Monday, April 21, 2008

Killing a dog in the name of art is not an urban legend.

A friend sent me an e-mail with a link to sign a petition. Included in the message were several photos of a dog tied to a short rope, getting progressively thinner as he was being starved to death. Wimp that I am, I actually didn't look at all the photos to see him withering away but I got the idea. And it is a bad idea. A really bad one. I decided it must be an urban legend, one of those crazy posts that gets sent around the Internet gathering a big head of steam only to be outed as a hoax. It just couldn't be true. A dog starving in an art gallery as an exhibit? It's too obscene.
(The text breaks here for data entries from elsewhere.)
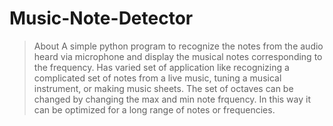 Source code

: # Music-Note-Detector

>About
A simple python program to recognize the notes from the audio heard via microphone and display the musical notes corresponding to the frequency. Has varied set of application like recognizing a complicated set of notes from a live music, tuning a musical instrument, or making music sheets. The set of octaves can be changed by changing the max and min note frquency. In this way it can be optimized for a long range of notes or frequencies.
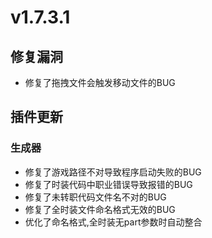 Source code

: # v1.7.3.1

## 修复漏洞
+ 修复了拖拽文件会触发移动文件的BUG

## 插件更新

### 生成器

+ 修复了游戏路径不对导致程序启动失败的BUG
+ 修复了时装代码中职业错误导致报错的BUG
+ 修复了未转职代码文件名不对的BUG
+ 修复了全时装文件命名格式无效的BUG
+ 优化了命名格式,全时装无part参数时自动整合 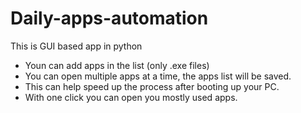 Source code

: # Daily-apps-automation
This is GUI based app in python 
- Youn can add apps in the list (only .exe files)
- You can open multiple apps at a time, the apps list will be saved.
- This can help speed up the process after booting up your PC.
- With one click you can open you mostly used apps.


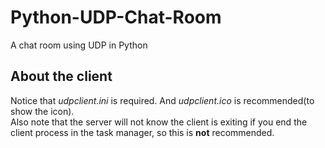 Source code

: # Python-UDP-Chat-Room
A chat room using UDP in Python

## About the client
Notice that *udpclient.ini* is required. And *udpclient.ico* is recommended(to show the icon).  
Also note that the server will not know the client is exiting if you end the client process in the task manager, so this is **not** recommended.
A couple of days went by and the story and outrageous images started showing up in more places. I googled the artist, Guillermo Habacuc Vargas, followed a link and much to my amazement and dismay, this is looking more real by the minute. The site has several versions of the artist's statement explaining the exhibit:

We see how he is changing his statement, depending on how the public reactions are - first statement was "the dog would have died anyway" - second statement was "I cannot say if the dog died or not" - third statement was "I wanted to do it to remember Mr.Natividad Canda" [the burglar killed by guard dogs] - fourth statement was "I did the exhibition to show the terrible situation of street dogs".... etc...
How can any art gallery have shown this abuse? I can't imagine who could have gone to the exhibit and walked away silently, allowing the dog to suffer. I'm certain there are many who would like Guillermo to spend a little time himself living the life of the "starving artist".
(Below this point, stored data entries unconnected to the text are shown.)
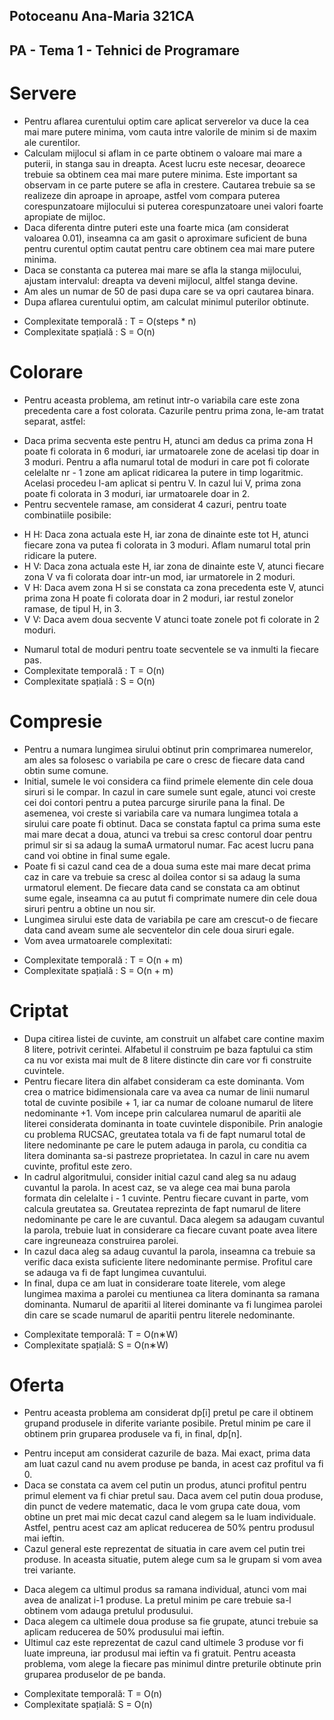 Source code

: ## Potoceanu Ana-Maria 321CA
## PA - Tema 1 - Tehnici de Programare

# Servere

-  Pentru aflarea curentului optim care aplicat serverelor va duce la cea
mai mare putere minima, vom cauta intre valorile de minim si de maxim ale
curentilor. 
- Calculam mijlocul si aflam in ce parte obtinem o valoare mai mare a puterii,
in stanga sau in dreapta. Acest lucru este necesar, deoarece trebuie sa obtinem
cea mai mare putere minima. Este important sa observam in ce parte putere se 
afla in crestere. Cautarea trebuie sa se realizeze din aproape in aproape,
astfel vom compara puterea corespunzatoare mijlocului si puterea
corespunzatoare unei valori foarte apropiate de mijloc. 
- Daca diferenta dintre puteri este una foarte mica (am considerat valoarea
0.01), inseamna ca am gasit o aproximare suficient de buna pentru curentul
optim cautat pentru care obtinem cea mai mare putere minima.
- Daca se constanta ca puterea mai mare se afla la stanga mijlocului, ajustam
intervalul: dreapta va deveni mijlocul, altfel stanga devine.
- Am ales un numar de 50 de pasi dupa care se va opri cautarea binara.
- Dupa aflarea curentului optim, am calculat minimul puterilor obtinute.
* Complexitate temporală : T = O(steps * n)
* Complexitate spațială : S = O(n)


# Colorare

- Pentru aceasta problema, am retinut intr-o variabila care este zona
precedenta care a fost colorata. Cazurile pentru prima zona, le-am tratat
separat, astfel:
* Daca prima secventa este pentru H, atunci am dedus ca prima zona H poate fi
colorata in 6 moduri, iar urmatoarele zone de acelasi tip doar in 3 moduri.
Pentru a afla numarul total de moduri in care pot fi colorate celelalte nr - 1
zone am aplicat ridicarea la putere in timp logaritmic. Acelasi procedeu l-am
aplicat si pentru V. In cazul lui V, prima zona poate fi colorata in 3 moduri,
iar urmatoarele doar in 2.
* Pentru secventele ramase, am considerat 4 cazuri, pentru toate combinatiile
posibile:
- H H: Daca zona actuala este H, iar zona de dinainte este tot H, atunci
fiecare zona va putea fi colorata in 3 moduri. Aflam numarul total prin
ridicare la putere. 
- H V: Daca zona actuala este H, iar zona de dinainte este V, atunci
fiecare zona V va fi colorata doar intr-un mod, iar urmatorele in 2 moduri.
- V H: Daca avem zona H si se constata ca zona precedenta este V, atunci
prima zona H poate fi colorata doar in 2 moduri, iar restul zonelor
ramase, de tipul H, in 3.
- V V: Daca avem doua secvente V atunci toate zonele pot fi colorate in 2
moduri.
* Numarul total de moduri pentru toate secventele se va inmulti la fiecare pas.
* Complexitate temporală : T = O(n)
* Complexitate spațială : S = O(n)

# Compresie

- Pentru a numara lungimea sirului obtinut prin comprimarea numerelor, am ales
sa folosesc o variabila pe care o cresc de fiecare data cand obtin sume comune.
- Initial, sumele le voi considera ca fiind primele elemente din cele doua siruri
si le compar. In cazul in care sumele sunt egale, atunci voi creste cei doi
contori pentru a putea parcurge sirurile pana la final. De asemenea, voi
creste si variabila care va numara lungimea totala a sirului care poate fi 
obtinut. Daca se constata faptul ca prima suma este mai mare decat a doua,
atunci va trebui sa cresc contorul doar pentru primul sir si sa adaug
la sumaA urmatorul numar. Fac acest lucru pana cand voi obtine in final
sume egale. 
- Poate fi si cazul cand cea de a doua suma este mai mare decat prima
caz in care va trebuie sa cresc al doilea contor si sa adaug la suma urmatorul
element. De fiecare data cand se constata ca am obtinut sume egale, inseamna
ca au putut fi comprimate numere din cele doua siruri pentru a obtine un nou
sir.
- Lungimea sirului este data de variabila pe care am crescut-o de fiecare data
cand aveam sume ale secventelor din cele doua siruri egale.
- Vom avea urmatoarele complexitati: 
* Complexitate temporală : T = O(n + m)
* Complexitate spațială : S = O(n + m)

# Criptat

- Dupa citirea listei de cuvinte, am construit un alfabet care contine maxim
8 litere, potrivit cerintei. Alfabetul il construim pe baza faptului ca stim
ca nu vor exista mai mult de 8 litere distincte din care vor fi construite
cuvintele.
- Pentru fiecare litera din alfabet consideram ca este dominanta. Vom crea
o matrice bidimensionala care va avea ca numar de linii numarul total de
cuvinte posibile + 1, iar ca numar de coloane numarul de litere nedominante +1.
Vom incepe prin calcularea numarul de aparitii ale literei considerata
dominanta in toate cuvintele disponibile. Prin analogie cu problema RUCSAC,
greutatea totala va fi de fapt numarul total de litere nedominante pe care le
putem adauga in parola, cu conditia ca litera dominanta sa-si pastreze
proprietatea. In cazul in care nu avem cuvinte, profitul este zero.
- In cadrul algoritmului, consider initial cazul cand aleg sa nu adaug cuvantul
la parola. In acest caz, se va alege cea mai buna parola formata din celelalte
i - 1 cuvinte. Pentru fiecare cuvant in parte, vom calcula greutatea sa. 
Greutatea reprezinta de fapt numarul de litere nedominante pe care le are
cuvantul. Daca alegem sa adaugam cuvantul la parola, trebuie luat in
considerare ca fiecare cuvant poate avea litere care ingreuneaza construirea
parolei.
- In cazul daca aleg sa adaug cuvantul la parola, inseamna ca trebuie sa
verific daca exista suficiente litere nedominante permise. Profitul care
se adauga va fi de fapt lungimea cuvantului.
- In final, dupa ce am luat in considerare toate literele, vom alege lungimea
maxima a parolei cu mentiunea ca litera dominanta sa ramana dominanta.
Numarul de aparitii al literei dominante va fi lungimea parolei din care se
scade numarul de aparitii pentru literele nedominante.
* Complexitate temporală: T = O(n∗W)
* Complexitate spațială: S = O(n∗W)

# Oferta

- Pentru aceasta problema am considerat dp[i] pretul pe care il obtinem grupand
produsele in diferite variante posibile. Pretul minim pe care il obtinem prin
gruparea produsele va fi, in final, dp[n].
* Pentru inceput am considerat cazurile de baza. Mai exact, prima data am luat
cazul cand nu avem produse pe banda, in acest caz profitul va fi 0. 
* Daca se constata ca avem cel putin un produs, atunci profitul pentru primul
element va fi chiar pretul sau. Daca avem cel putin doua produse, din punct
de vedere matematic, daca le vom grupa cate doua, vom obtine un pret mai mic
decat cazul cand alegem sa le luam individuale. Astfel, pentru acest caz am
aplicat reducerea de 50% pentru produsul mai ieftin. 
* Cazul general este reprezentat de situatia in care avem cel putin trei
produse. In aceasta situatie, putem alege cum sa le grupam si vom avea trei
variante. 
- Daca alegem ca ultimul produs sa ramana individual, atunci vom mai
avea de analizat i-1 produse. La pretul minim pe care trebuie sa-l obtinem vom
adauga pretulul produsului.
- Daca alegem ca ultimele doua produse sa fie grupate, atunci trebuie sa
aplicam reducerea de 50% produsului mai ieftin.
- Ultimul caz este reprezentat de cazul cand ultimele 3 produse vor fi luate
impreuna, iar produsul mai ieftin va fi gratuit. Pentru aceasta problema, vom
alege la fiecare pas minimul dintre preturile obtinute prin gruparea produselor
de pe banda.
* Complexitate temporală: T = O(n)
* Complexitate spațială: S = O(n)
I am just the messenger. An outraged messenger. And a saddened one.

2 comments:

Chris Forbes said...

Following the links to the comments of the artist, in Spanish, changes the perspective somewhat. One, he doesn't say whether the dog died or not. Two, he points out that no one, no one, not any human being, brought food or water to the dog. Three, he put the dog on the rope in the show to illustrate the hypocrisy of those who decry harm to animals and become various degrees of upset with myriad distant deaths of animals and won't even come to help this one.

So, I think he meant the display, if display it is, to really focus on our mixed emotions if not hypocrisy. Here we are feeling horrible about it and yet, and yet people like us didn't life a hand at the show.
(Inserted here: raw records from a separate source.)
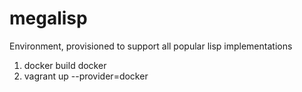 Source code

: # megalisp
Environment, provisioned to support all popular lisp implementations

1. docker build docker
2. vagrant up --provider=docker
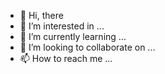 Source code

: - 👋 Hi, there
- 👀 I’m interested in ...
- 🌱 I’m currently learning ...
- 💞️ I’m looking to collaborate on ...
- 📫 How to reach me ...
Not that I think that what he did was the "right thing to do" and I would be horrified if the dog actually did die. The artist would have gone over the line, over the top, entering into criminal action. But going up to the precipice to make a strong point (which radiates to many other issues about which we make great drama but do nothing), I think is valid. But not if he let the dog die.

Anonymous said...

OH! MY! GOD! I just followed the link and the last statement is that he killed the dog! This "artist" deserves to be shot, or better yet starved for a few weeks himself. I could do it! I really really could! I can't believe such cruelty!!!!!!!!!!!!